## Task inputs
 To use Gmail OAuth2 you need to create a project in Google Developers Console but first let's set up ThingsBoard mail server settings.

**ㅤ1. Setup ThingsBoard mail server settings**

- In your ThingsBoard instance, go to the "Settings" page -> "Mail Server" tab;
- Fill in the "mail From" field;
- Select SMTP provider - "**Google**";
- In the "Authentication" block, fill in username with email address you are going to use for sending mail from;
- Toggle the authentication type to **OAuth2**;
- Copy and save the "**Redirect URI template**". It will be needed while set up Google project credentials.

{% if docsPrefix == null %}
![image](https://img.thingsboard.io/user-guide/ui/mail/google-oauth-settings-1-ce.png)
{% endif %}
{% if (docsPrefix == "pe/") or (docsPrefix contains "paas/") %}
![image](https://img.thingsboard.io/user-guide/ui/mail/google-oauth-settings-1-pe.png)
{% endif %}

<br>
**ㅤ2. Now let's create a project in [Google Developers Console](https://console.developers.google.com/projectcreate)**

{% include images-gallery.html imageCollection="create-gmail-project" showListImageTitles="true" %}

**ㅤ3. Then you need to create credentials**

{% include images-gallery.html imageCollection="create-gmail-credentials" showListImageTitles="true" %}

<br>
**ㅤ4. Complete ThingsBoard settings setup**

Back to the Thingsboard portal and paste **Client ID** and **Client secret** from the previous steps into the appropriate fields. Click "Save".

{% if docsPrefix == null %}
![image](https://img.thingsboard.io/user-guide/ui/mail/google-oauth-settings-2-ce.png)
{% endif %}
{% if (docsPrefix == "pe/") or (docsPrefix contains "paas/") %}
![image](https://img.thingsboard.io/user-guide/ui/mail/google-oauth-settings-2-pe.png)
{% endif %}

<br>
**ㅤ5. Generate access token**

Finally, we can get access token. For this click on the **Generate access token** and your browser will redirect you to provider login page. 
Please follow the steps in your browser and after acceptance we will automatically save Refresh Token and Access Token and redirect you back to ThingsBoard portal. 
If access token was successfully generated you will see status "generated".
==
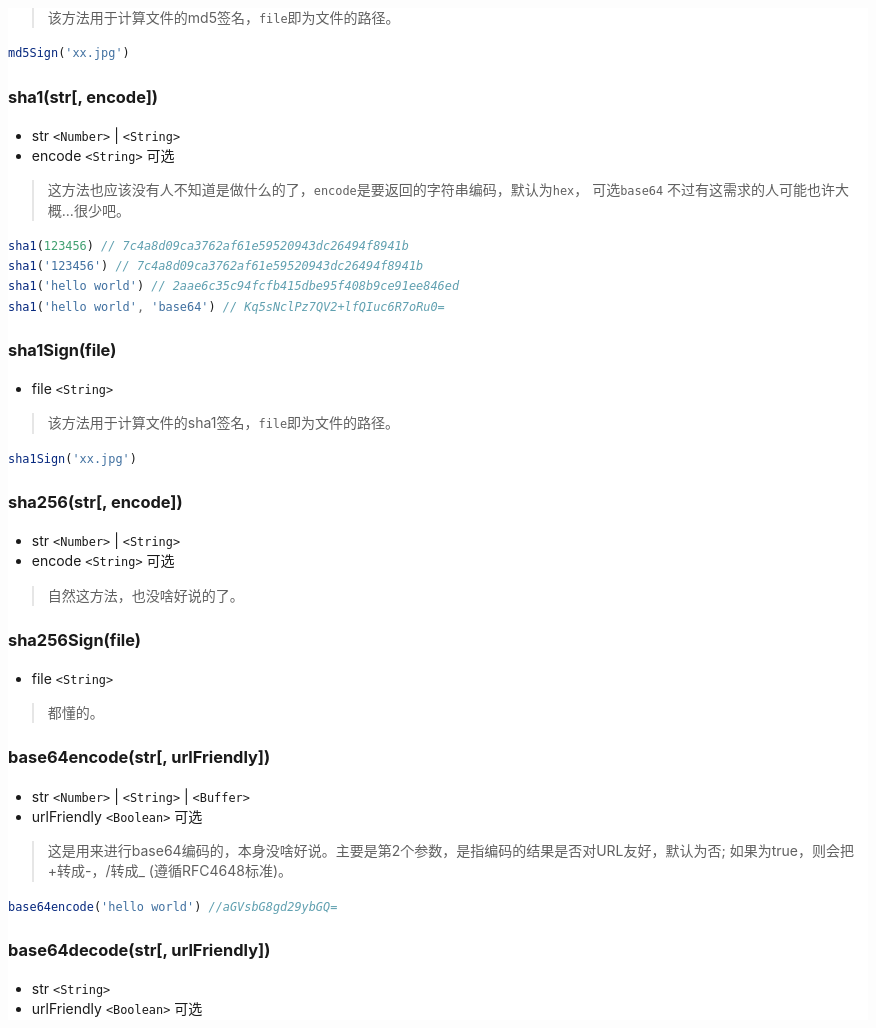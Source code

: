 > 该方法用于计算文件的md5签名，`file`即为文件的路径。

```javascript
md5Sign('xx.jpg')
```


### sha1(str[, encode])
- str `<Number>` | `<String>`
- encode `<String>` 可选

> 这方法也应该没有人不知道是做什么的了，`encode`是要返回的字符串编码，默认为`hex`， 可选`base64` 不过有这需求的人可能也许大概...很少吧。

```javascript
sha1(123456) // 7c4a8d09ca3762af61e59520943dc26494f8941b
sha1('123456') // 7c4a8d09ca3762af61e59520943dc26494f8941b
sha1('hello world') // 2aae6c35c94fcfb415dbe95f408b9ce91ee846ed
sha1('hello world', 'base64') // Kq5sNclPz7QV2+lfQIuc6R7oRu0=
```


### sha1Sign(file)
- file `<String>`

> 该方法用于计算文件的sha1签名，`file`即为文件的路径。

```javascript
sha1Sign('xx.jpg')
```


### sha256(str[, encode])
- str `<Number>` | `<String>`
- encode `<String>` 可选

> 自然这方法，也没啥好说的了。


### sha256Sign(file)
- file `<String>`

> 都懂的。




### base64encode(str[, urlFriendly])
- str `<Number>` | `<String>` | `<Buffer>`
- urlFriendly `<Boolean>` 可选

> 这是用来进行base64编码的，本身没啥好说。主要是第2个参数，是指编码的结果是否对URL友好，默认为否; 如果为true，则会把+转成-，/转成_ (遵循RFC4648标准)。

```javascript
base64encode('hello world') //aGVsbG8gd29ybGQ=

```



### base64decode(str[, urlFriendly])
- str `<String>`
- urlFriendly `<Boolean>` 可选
---
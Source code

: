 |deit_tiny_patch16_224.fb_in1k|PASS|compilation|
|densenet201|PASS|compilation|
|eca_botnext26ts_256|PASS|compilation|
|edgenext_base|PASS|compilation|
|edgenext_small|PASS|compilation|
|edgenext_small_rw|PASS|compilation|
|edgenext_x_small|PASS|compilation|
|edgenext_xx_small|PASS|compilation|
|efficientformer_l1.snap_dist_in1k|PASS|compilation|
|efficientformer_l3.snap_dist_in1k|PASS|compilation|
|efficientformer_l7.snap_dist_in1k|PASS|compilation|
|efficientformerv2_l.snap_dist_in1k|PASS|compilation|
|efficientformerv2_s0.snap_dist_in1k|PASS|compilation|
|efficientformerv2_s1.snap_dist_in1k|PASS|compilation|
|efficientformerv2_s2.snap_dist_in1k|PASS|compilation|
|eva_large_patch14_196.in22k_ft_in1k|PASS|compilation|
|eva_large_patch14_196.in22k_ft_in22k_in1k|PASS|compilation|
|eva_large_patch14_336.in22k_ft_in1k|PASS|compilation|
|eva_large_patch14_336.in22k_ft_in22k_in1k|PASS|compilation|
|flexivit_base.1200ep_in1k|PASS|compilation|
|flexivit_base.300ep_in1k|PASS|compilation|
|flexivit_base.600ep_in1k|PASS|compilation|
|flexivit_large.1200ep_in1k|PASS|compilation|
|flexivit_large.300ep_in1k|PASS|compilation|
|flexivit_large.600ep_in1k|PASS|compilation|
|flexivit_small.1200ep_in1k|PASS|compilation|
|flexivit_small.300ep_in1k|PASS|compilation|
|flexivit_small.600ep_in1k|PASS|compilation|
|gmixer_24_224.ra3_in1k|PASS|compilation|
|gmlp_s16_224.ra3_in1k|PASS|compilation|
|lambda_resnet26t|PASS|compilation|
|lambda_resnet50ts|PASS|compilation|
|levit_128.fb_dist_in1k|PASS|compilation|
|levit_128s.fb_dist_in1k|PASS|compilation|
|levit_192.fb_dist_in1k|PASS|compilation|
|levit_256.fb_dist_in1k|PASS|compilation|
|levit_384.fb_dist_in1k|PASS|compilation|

## Your objective
Read the listing line by line, and copy each line in which the word "provider" is found.

## Written solution
- Select SMTP provider - "**Google**";
Finally, we can get access token. For this click on the **Generate access token** and your browser will redirect you to provider login page. 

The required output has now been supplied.